Swedish prosecutors said Tuesday they have dropped their investigation into jailed WikiLeaks founder Julian Assange over a 2010 rape allegation, even though they found the plaintiff's claim "credible."
"My assessment is that all investigative measures that can be taken have been taken. But... the evidence is not strong enough to file an indictment," deputy director of public prosecutions Eva-Marie Persson told reporters.

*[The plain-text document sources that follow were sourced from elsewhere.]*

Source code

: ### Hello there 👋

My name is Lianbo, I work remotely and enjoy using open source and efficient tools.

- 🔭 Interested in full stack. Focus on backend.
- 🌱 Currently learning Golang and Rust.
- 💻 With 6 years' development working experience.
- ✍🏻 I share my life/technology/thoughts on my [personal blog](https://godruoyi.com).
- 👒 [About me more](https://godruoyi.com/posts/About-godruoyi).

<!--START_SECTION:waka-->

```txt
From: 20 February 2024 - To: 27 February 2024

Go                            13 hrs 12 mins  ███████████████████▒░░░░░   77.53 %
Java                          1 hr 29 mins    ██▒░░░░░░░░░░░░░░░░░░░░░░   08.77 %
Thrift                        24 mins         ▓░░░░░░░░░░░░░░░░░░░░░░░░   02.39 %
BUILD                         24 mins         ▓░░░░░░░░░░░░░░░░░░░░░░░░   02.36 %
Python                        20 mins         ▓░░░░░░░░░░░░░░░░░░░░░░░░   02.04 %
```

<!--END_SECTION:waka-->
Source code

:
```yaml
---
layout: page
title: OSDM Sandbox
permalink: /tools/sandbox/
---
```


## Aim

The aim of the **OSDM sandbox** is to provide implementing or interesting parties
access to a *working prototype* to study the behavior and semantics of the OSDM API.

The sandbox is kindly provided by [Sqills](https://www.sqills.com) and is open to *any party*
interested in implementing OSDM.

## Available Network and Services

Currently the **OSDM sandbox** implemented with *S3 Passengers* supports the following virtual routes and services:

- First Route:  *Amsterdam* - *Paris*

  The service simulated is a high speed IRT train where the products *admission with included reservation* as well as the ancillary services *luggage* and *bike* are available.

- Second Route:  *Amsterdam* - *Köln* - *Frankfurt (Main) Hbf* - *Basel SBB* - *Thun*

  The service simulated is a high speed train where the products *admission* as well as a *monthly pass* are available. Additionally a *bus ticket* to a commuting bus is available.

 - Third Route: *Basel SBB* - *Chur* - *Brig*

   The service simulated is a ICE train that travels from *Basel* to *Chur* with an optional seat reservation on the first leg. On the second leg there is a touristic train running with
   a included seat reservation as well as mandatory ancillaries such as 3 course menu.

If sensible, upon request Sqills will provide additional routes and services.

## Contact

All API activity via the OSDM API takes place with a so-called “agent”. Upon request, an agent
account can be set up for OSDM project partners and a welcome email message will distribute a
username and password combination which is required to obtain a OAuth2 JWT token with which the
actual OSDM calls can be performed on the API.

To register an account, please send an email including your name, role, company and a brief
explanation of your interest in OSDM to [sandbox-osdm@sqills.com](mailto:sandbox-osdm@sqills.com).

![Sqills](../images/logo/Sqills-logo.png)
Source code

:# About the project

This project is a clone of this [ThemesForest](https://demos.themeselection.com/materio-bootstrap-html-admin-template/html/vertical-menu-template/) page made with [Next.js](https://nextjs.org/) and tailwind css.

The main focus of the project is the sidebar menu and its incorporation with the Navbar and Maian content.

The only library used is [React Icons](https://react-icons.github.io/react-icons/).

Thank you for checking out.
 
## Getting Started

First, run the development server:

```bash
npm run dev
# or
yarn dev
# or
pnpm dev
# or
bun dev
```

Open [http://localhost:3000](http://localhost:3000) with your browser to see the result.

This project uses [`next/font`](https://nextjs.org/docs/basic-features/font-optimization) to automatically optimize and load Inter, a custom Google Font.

The investigation was launched after a Swedish woman who met Assange at a conference in Stockholm in August 2010 accused the Australian of having unprotected sex with her while she was sleeping. She said she had repeatedly refused to have unprotected sex with him. Assange has always denied the allegation.
"I want to stress that the plaintiff has given a credible and reliable account [of events]. Her statement is clear, lengthy and detailed," Persson said in a statement. "But altogether, my assessment is that the evidence has weakened in such a way that there is no longer reason to continue the investigation."
Prosecutors had struggled for years to interrogate Assange in person.
"I have... determined that it cannot be proven that a crime has been committed. But it would be totally wrong of me to say that it is the plaintiff's fault," Persson told AFP.
The 48-year-old WikiLeaks founder has been held at a top-security British prison since April after police dragged him out of the Ecuadoran Embassy in London, where he had been holed up since 2012 to avoid an extradition order to Sweden.